I racconti del Premio Energheia Europa

La nouvelle plus rien, Elsa Viton

Nouvelle finaliste du Prix Energheia France 2023

Je viens d’avoir trente ans et je ne vis que pour mon travail. Littéralement. « Alma Fuchs, reporter » : cette phrase, je la prononce plus de dix fois par jour, inlassablement. Plus que toute autre, d’ailleurs. Comme ça me plaisait, les premiers temps. Je me sentais indépendante, visible, vivante, invincible. Et puis, le temps à fait son œuvre. J’ai voyagé, beaucoup, partout. J’ai rencontré des tas de gens, des bons et des mauvais, des célèbres et des anonymes, des drôles, des tristes, des sérieux, des déconnectés, des révoltés, des peureux, des riches, des pauvres, des heureux. J’ai fait le tour du monde, moi, Alma Fuchs, qui venait d’un petit village perdu au fin fond de la Bourgogne et qui rêvait d’autres horizons.
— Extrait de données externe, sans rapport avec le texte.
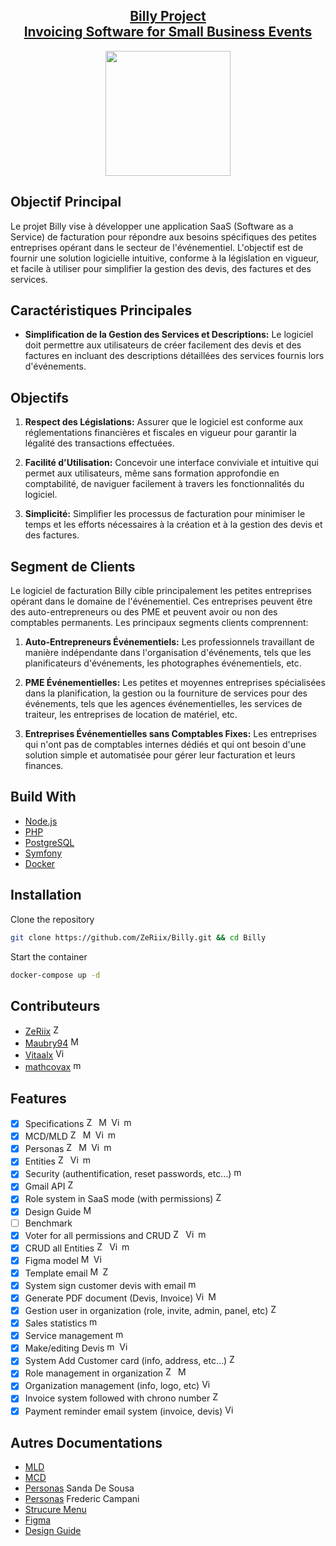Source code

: <h2 align="center">
  <a href="https://billy.campani.fr/" alt="billy url">Billy Project <br/> Invoicing Software for Small Business Events</a>
</h2>
<div align="center">
 <img src="https://billy.campani.fr/assets/images/billy.png" width="200" height="200" />
</div>

## Objectif Principal

Le projet Billy vise à développer une application SaaS (Software as a Service) de facturation pour répondre aux besoins spécifiques des petites entreprises opérant dans le secteur de l'événementiel. L'objectif est de fournir une solution logicielle intuitive, conforme à la législation en vigueur, et facile à utiliser pour simplifier la gestion des devis, des factures et des services.

## Caractéristiques Principales

-   **Simplification de la Gestion des Services et Descriptions:** Le logiciel doit permettre aux utilisateurs de créer facilement des devis et des factures en incluant des descriptions détaillées des services fournis lors d'événements.

## Objectifs

1. **Respect des Législations:** Assurer que le logiciel est conforme aux réglementations financières et fiscales en vigueur pour garantir la légalité des transactions effectuées.

2. **Facilité d'Utilisation:** Concevoir une interface conviviale et intuitive qui permet aux utilisateurs, même sans formation approfondie en comptabilité, de naviguer facilement à travers les fonctionnalités du logiciel.

3. **Simplicité:** Simplifier les processus de facturation pour minimiser le temps et les efforts nécessaires à la création et à la gestion des devis et des factures.

## Segment de Clients

Le logiciel de facturation Billy cible principalement les petites entreprises opérant dans le domaine de l'événementiel. Ces entreprises peuvent être des auto-entrepreneurs ou des PME et peuvent avoir ou non des comptables permanents. Les principaux segments clients comprennent:

1. **Auto-Entrepreneurs Événementiels:** Les professionnels travaillant de manière indépendante dans l'organisation d'événements, tels que les planificateurs d'événements, les photographes événementiels, etc.

2. **PME Événementielles:** Les petites et moyennes entreprises spécialisées dans la planification, la gestion ou la fourniture de services pour des événements, tels que les agences événementielles, les services de traiteur, les entreprises de location de matériel, etc.

3. **Entreprises Événementielles sans Comptables Fixes:** Les entreprises qui n'ont pas de comptables internes dédiés et qui ont besoin d'une solution simple et automatisée pour gérer leur facturation et leurs finances.

## Build With

-   [Node.js](https://nodejs.org/en/)
-   [PHP](https://www.php.net/)
-   [PostgreSQL](https://www.postgresql.org/)
-   [Symfony](https://symfony.com/)
-   [Docker](https://www.docker.com/)

## Installation

Clone the repository

```bash
git clone https://github.com/ZeRiix/Billy.git && cd Billy
```

Start the container

```bash
docker-compose up -d
```

## Contributeurs

-   [ZeRiix](https://github.com/ZeRiix) <img src="https://avatars.githubusercontent.com/u/70342449?v=4" width="16" alt="ZeRiix"/>
-   [Maubry94](https://github.com/Maubry94) <img src="https://avatars.githubusercontent.com/u/58041322?v=4" width="16" alt="Maubry94"/>
-   [Vitaalx](https://github.com/Vitaalx) <img src="https://avatars.githubusercontent.com/u/74609430?v=4" width="16" alt="Vitaalx"/>
-   [mathcovax](https://github.com/mathcovax) <img src="https://avatars.githubusercontent.com/u/98911237?v=4" width="16" alt="mathcovax"/>

## Features

-   [x] Specifications <img src="https://avatars.githubusercontent.com/u/70342449?v=4" width="16" alt="ZeRiix"/> <img src="https://avatars.githubusercontent.com/u/58041322?v=4" width="16" alt="Maubry94"/> <img src="https://avatars.githubusercontent.com/u/74609430?v=4" width="16" alt="Vitaalx"/> <img src="https://avatars.githubusercontent.com/u/98911237?v=4" width="16" alt="mathcovax"/>
-   [x] MCD/MLD <img src="https://avatars.githubusercontent.com/u/70342449?v=4" width="16" alt="ZeRiix"/> <img src="https://avatars.githubusercontent.com/u/58041322?v=4" width="16" alt="Maubry94"/> <img src="https://avatars.githubusercontent.com/u/74609430?v=4" width="16" alt="Vitaalx"/> <img src="https://avatars.githubusercontent.com/u/98911237?v=4" width="16" alt="mathcovax"/>
-   [x] Personas <img src="https://avatars.githubusercontent.com/u/70342449?v=4" width="16" alt="ZeRiix"/> <img src="https://avatars.githubusercontent.com/u/58041322?v=4" width="16" alt="Maubry94"/> <img src="https://avatars.githubusercontent.com/u/74609430?v=4" width="16" alt="Vitaalx"/> <img src="https://avatars.githubusercontent.com/u/98911237?v=4" width="16" alt="mathcovax"/>
-   [x] Entities <img src="https://avatars.githubusercontent.com/u/70342449?v=4" width="16" alt="ZeRiix"/> <img src="https://avatars.githubusercontent.com/u/74609430?v=4" width="16" alt="Vitaalx"/> <img src="https://avatars.githubusercontent.com/u/98911237?v=4" width="16" alt="mathcovax"/>
-   [x] Security (authentification, reset passwords, etc...) <img src="https://avatars.githubusercontent.com/u/98911237?v=4" width="16" alt="mathcovax"/>
-   [x] Gmail API <img src="https://avatars.githubusercontent.com/u/70342449?v=4" width="16" alt="ZeRiix"/>
-   [x] Role system in SaaS mode (with permissions) <img src="https://avatars.githubusercontent.com/u/70342449?v=4" width="16" alt="ZeRiix"/>
-   [x] Design Guide <img src="https://avatars.githubusercontent.com/u/58041322?v=4" width="16" alt="Maubry94"/>
-   [ ] Benchmark
-   [x] Voter for all permissions and CRUD <img src="https://avatars.githubusercontent.com/u/70342449?v=4" width="16" alt="ZeRiix"/> <img src="https://avatars.githubusercontent.com/u/74609430?v=4" width="16" alt="Vitaalx"/> <img src="https://avatars.githubusercontent.com/u/98911237?v=4" width="16" alt="mathcovax"/>
-   [x] CRUD all Entities <img src="https://avatars.githubusercontent.com/u/70342449?v=4" width="16" alt="ZeRiix"/> <img src="https://avatars.githubusercontent.com/u/74609430?v=4" width="16" alt="Vitaalx"/> <img src="https://avatars.githubusercontent.com/u/98911237?v=4" width="16" alt="mathcovax"/>
-   [x] Figma model <img src="https://avatars.githubusercontent.com/u/58041322?v=4" width="16" alt="Maubry94"/> <img src="https://avatars.githubusercontent.com/u/74609430?v=4" width="16" alt="Vitaalx"/>
-   [x] Template email <img src="https://avatars.githubusercontent.com/u/58041322?v=4" width="16" alt="Maubry94"/> <img src="https://avatars.githubusercontent.com/u/70342449?v=4" width="16" alt="ZeRiix"/>
-   [x] System sign customer devis with email <img src="https://avatars.githubusercontent.com/u/98911237?v=4" width="16" alt="mathcovax"/>
-   [x] Generate PDF document (Devis, Invoice) <img src="https://avatars.githubusercontent.com/u/74609430?v=4" width="16" alt="Vitaalx"/> <img src="https://avatars.githubusercontent.com/u/58041322?v=4" width="16" alt="Maubry94"/>
-   [x] Gestion user in organization (role, invite, admin, panel, etc) <img src="https://avatars.githubusercontent.com/u/70342449?v=4" width="16" alt="ZeRiix"/>
-   [x] Sales statistics <img src="https://avatars.githubusercontent.com/u/98911237?v=4" width="16" alt="mathcovax"/>
-   [x] Service management <img src="https://avatars.githubusercontent.com/u/98911237?v=4" width="16" alt="mathcovax"/>
-   [x] Make/editing Devis <img src="https://avatars.githubusercontent.com/u/98911237?v=4" width="16" alt="mathcovax"/> <img src="https://avatars.githubusercontent.com/u/74609430?v=4" width="16" alt="Vitaalx"/>
-   [x] System Add Customer card (info, address, etc...) <img src="https://avatars.githubusercontent.com/u/70342449?v=4" width="16" alt="ZeRiix"/>
-   [x] Role management in organization <img src="https://avatars.githubusercontent.com/u/70342449?v=4" width="16" alt="ZeRiix"/> <img src="https://avatars.githubusercontent.com/u/58041322?v=4" width="16" alt="Maubry94"/>
-   [x] Organization management (info, logo, etc) <img src="https://avatars.githubusercontent.com/u/74609430?v=4" width="16" alt="Vitaalx"/>
-   [x] Invoice system followed with chrono number <img src="https://avatars.githubusercontent.com/u/70342449?v=4" width="16" alt="ZeRiix"/>
-   [x] Payment reminder email system (invoice, devis) <img src="https://avatars.githubusercontent.com/u/74609430?v=4" width="16" alt="Vitaalx"/>

## Autres Documentations

- [MLD](documentation/database/mld.drawio)
- [MCD](documentation/database/mcd.drawio)
- [Personas](documentation/persona.md) Sanda De Sousa
- [Personas](documentation/persona2.md) Frederic Campani
- [Strucure Menu](documentation/structure_menu.png)
- [Figma](https://www.figma.com/file/eHYmv2jk89fwDYUmCmBE5N/Maquette?type=design&node-id=0:1&mode=design&t=a7yLhPvVe4JKxSV4-1)
- [Design Guide](https://billy.campani.fr/design-guide)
Ce matin, quand je me suis réveillée, tout a commencé normalement. Mon réveil a sonné à sept heures, je suis montée sur le vélo elliptique de ma chambre et j’ai pris mon petit déjeuner. Puis un appel inattendu a tout fait basculer. En sortant de ma douche, j’ai entendu mon téléphone sonner. « Tiago », affichait-il. Mon frère. Brusquement, je me figeai. Nous ne nous étions pas adressé la parole depuis des mois, peut-être même des années. Je n’en avais aucune idée. Tout ce que je savais, c’est qu’on ne s’appelait plus, et ce depuis longtemps – nous n’étions pas en froid, simplement éloignés par la vie. Plus jeunes, nous étions très proches ; et cet appel n’augurait rien de bon. Je repris mes esprits avant que son nom ne disparaisse de l’écran et décrochai. « Bonjour, Alma », dit cette voix douce et chaude qui m’avait toujours fait me sentir en sécurité. Puis elle s’étouffa. « Ecoute, je préfère aller droit au but. Papa est mort cette nuit ».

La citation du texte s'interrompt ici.